In its pre-war form the E-type had a capacity of 1487cc, but was originally specified with a 2.2-litre version of ERA’s in-line six. “ERA was trying to compete with 3-litre cars, but could not afford a new engine so they grew the original as big as they could. But at 2.2-litres there’s so little meat between the bores that the block cracks, so I don’t believe they ever did make it 2.2. I think they were talking up the car. It was actually a 2-litre, like the engine I’ve got in GPI. It’s original, exactly as made by ERA, and was in the car in its prototype form in 1938.”

Gearsets behind the clutch and ahead of the gearbox lowered the propshaft, in order to sit the driver as low as possible. “In pre-war form the car had the dropped propshaft — not 3in below the crank, as it says in the books, but 4.5in; I’ve measured it. Post-war, ERA was trying to gain in every respect and figured the car was losing too much power through the gearing, so the propshaft was brought back into line. If you look at the bell-housing there’s a little cover — that’s where the shaft came out. At the back, ahead of the gearbox, you could do the something. Preand immediately postwar the car had a lovely cigar shape; then you suddenly see the cockpit area change and the driver sitting up out of the car.”

To put it mildly, the E-type’s steering gear was an abomination. “On the bulkhead behind the engine, three gears take the steering off to the left. There’s a reduction too. From there you have a very small-diameter shaft that runs down the side of the engine, then another two gears bring it up to the right height for the rack and pinion.

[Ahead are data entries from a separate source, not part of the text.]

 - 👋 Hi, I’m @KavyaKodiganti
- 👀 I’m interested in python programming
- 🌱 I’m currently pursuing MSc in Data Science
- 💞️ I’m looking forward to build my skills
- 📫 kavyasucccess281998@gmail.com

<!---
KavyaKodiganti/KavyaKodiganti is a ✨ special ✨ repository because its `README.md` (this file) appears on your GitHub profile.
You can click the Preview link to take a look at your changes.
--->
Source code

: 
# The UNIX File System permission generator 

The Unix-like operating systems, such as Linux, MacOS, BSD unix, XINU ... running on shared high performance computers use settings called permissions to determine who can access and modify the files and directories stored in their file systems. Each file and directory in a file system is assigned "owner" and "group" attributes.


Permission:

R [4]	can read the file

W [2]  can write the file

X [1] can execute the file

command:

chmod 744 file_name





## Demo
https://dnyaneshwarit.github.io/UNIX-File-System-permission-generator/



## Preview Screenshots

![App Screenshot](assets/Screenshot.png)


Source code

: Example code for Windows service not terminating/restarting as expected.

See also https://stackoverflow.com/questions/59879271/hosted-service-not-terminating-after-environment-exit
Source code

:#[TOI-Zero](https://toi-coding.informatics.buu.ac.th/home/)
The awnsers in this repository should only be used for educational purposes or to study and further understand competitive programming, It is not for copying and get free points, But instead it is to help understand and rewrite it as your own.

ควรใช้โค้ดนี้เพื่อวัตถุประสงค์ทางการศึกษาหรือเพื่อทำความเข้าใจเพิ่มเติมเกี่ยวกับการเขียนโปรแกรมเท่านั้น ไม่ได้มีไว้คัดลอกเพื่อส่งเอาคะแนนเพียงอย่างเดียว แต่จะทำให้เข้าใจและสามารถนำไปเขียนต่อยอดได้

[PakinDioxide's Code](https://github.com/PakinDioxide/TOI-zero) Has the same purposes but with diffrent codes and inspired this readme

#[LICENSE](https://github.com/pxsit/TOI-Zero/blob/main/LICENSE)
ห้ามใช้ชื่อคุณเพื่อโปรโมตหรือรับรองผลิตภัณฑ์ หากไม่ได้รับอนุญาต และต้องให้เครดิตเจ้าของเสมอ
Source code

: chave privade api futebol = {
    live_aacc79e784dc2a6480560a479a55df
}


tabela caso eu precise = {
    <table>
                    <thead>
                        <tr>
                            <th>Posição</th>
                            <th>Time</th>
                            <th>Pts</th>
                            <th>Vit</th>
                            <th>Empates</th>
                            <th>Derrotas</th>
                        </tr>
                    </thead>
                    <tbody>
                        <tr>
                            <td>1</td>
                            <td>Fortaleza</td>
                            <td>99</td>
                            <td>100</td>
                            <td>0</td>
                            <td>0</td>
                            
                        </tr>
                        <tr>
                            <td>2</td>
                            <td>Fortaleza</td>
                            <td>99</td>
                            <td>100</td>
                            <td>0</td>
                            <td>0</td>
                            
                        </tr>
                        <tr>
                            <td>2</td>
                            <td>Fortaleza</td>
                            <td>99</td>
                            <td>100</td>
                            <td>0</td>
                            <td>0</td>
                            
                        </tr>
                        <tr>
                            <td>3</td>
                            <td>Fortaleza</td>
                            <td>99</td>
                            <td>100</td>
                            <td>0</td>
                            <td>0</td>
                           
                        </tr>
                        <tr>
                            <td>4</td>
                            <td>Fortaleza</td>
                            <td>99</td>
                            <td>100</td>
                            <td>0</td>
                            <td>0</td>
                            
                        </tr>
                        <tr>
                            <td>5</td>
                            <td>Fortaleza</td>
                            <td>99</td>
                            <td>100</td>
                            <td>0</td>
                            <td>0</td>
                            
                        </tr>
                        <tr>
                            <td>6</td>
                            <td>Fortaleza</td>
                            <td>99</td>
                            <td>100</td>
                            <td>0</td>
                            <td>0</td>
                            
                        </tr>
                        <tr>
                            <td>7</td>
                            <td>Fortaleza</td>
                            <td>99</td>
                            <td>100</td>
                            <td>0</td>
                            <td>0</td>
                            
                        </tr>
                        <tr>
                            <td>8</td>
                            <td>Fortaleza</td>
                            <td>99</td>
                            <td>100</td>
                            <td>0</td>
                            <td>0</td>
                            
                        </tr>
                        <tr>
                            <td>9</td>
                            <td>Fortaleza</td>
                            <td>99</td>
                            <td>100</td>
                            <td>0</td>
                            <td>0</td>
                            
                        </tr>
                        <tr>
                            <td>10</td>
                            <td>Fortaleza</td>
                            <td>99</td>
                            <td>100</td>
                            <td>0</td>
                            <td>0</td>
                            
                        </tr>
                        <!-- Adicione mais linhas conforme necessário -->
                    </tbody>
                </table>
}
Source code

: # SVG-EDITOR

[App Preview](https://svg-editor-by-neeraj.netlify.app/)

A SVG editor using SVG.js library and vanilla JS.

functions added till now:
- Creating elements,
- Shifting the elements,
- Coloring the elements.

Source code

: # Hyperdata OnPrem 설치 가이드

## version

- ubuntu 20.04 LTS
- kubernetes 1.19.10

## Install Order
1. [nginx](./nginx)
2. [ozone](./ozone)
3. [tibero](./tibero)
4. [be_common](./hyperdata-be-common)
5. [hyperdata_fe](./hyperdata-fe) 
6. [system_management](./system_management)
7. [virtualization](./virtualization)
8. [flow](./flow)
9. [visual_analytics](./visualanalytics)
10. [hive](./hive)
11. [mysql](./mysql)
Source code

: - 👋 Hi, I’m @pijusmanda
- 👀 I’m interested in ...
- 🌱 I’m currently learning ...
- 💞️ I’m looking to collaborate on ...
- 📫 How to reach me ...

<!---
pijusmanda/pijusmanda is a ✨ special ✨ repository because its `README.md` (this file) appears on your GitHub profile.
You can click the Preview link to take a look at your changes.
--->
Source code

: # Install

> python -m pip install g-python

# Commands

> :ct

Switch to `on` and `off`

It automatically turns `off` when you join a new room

So the steering is a bit remote. I always had the problem that when I went into a corner the front wheels would do one thing while I was steering the opposite way. I was always trying to catch up with where the wheels were pointing. It turned out that the shaft alongside the engine, which is nearly 3ft long, was twisting because it is too small in diameter. I’ve put in a thicker one, although space is very restricted there. It made a big improvement.”

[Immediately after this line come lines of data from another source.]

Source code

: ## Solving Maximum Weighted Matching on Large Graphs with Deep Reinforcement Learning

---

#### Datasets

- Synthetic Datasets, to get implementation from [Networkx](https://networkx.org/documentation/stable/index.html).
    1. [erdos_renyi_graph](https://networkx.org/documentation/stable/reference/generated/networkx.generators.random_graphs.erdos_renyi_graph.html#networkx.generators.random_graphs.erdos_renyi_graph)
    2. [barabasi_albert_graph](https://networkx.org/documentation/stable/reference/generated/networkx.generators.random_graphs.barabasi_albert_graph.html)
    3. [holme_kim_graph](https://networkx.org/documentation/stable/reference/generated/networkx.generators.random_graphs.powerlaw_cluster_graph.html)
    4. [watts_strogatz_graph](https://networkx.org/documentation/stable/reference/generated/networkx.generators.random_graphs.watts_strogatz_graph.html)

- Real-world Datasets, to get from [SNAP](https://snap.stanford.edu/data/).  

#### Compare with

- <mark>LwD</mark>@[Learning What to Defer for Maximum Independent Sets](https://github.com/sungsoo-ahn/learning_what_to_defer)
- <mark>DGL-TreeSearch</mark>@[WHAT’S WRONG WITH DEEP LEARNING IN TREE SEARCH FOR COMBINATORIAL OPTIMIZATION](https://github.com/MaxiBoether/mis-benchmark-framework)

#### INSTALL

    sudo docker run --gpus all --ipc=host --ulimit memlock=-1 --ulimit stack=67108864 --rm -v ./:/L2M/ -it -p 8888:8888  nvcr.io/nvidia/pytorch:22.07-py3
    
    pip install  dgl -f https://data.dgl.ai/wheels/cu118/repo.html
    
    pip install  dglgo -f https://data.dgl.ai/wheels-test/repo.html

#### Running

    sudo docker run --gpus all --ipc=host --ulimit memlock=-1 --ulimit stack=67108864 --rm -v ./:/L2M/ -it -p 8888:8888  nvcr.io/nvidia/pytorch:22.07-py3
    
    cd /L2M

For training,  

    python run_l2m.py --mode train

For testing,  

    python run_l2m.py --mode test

The track-rod layout was a Horlicks. “The rack is over to one side with both track-rods at an angle. On the left the arm is much shorter and at a larger angle. When you were comering, the track-rods would pull the rack and pinion back and forwards. One day I also realised I had half an inch more lock on one wheel than the other because the steering angles were so different. So I made up a frame that bolts on to the rack’s original inner joints for the track-rods. This moves them back about two inches, so that they are now in a straight line with the steering arms, and then I made the track-rods equal lengths to this frame. That solved the different bump steer at the two wheels as well!”

In search of increased power, ERA replaced the Murray Jamieson Roots-type supercharger used previously with a Zoller vane-type blower, capable of higher boost pressure. “It wasn’t just about boost. The Zoller is more efficient— it only loses about 30 per cent of the extra power generating the pressure. With a Roots, once you get to about 16psi, every extra bhp you produce you just about lose powering the blower. I have drawings showing two different Zoller sizes. I think the smaller gave 28psi boost— the figure quoted in the books — and the bigger one perhaps 32psi.” The Zoller wasn’t reliable, however, so different options, including twostage Roots superchargers, were adopted post-war. GPI now runs a single K300 Roots.